Keep in mind that IRI expanded the definition of craft to include Blue Moon, Shock Top and Leinunkugel for 2015. Those brands were flat and combined for less than 3 percent of craft dollar share for the year, which means fake craft brands aren't contributing much to overall craft growth here, as expected.
You might think growth in the craft segment is being driven by the large breweries, places like Deschutes, Widmer, Portland Brewing, Bridgeport, New Belgium, etc. But that's not the case. In fact, the big guys collectively lost more than 1.5 percent dollar share for the year, led by Gambrinus/Bridgeport at -14 percent. This isn't your grandpa's craft beer market.
It turns out a few up-and-coming breweries showed the biggest percentage growth for 2015. Hop Valley led the pack, up 86 percent and accounting for nearly 2 percent of the market in dollars. I have no idea which specific brands drove that growth, but I suspect it has a lot to do with releasing more options in price-friendly six-packs of bottles and cans. Hop Valley's dollar growth ($1.7 million) led the entire market.

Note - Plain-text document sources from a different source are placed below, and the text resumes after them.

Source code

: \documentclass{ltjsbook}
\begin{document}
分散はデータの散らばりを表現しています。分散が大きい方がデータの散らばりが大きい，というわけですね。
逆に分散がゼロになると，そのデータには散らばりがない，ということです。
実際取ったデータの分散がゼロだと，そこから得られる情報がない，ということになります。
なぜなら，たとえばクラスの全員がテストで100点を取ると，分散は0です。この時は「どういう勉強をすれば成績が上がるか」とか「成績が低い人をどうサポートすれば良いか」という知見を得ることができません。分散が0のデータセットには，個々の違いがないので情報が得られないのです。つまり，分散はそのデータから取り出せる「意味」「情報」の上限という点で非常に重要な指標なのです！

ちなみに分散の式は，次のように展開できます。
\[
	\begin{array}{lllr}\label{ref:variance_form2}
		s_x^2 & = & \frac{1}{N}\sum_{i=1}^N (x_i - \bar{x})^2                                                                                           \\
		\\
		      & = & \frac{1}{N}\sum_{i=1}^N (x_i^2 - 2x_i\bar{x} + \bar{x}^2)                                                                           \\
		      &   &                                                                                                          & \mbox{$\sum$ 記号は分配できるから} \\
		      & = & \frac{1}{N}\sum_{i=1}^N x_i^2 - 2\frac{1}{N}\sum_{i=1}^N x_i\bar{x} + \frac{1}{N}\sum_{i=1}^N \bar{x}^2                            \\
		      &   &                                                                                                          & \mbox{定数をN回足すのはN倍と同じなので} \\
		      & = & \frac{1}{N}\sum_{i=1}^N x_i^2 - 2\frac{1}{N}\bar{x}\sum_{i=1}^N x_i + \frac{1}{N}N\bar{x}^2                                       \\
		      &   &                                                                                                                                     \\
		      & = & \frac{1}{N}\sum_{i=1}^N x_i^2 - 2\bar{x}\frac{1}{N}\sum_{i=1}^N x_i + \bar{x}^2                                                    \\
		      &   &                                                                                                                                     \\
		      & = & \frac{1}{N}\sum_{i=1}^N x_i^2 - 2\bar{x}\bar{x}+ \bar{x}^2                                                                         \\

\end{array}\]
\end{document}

Of course, there's more. A host of mostly smaller breweries combined to overcome what the larger breweries lost, a trend started several years ago. Be careful about reading too much into the graph below. Why? Because Ninkasi's 10 percent growth and Sierra Nevada's 21 percent growth represent a lot more volume (in beer and dollars) than the big growth numbers posted by Breakside, Three Creeks, etc. The graph is best seen as a rough visual aid.
We've known for a while that Portland is an increasingly brutal market for macro lagers. It's actually worse than it looks because IRI is based on retail sales and does not include beer sold in taverns, pubs, restaurants or independent convenience stores. If all beer sold in Portland were part of IRI, craft's market share would easily exceed 60 percent in dollars. Well, that's what I've been told by people who know about such things.
There's not much more to say, except let the beatdown continue.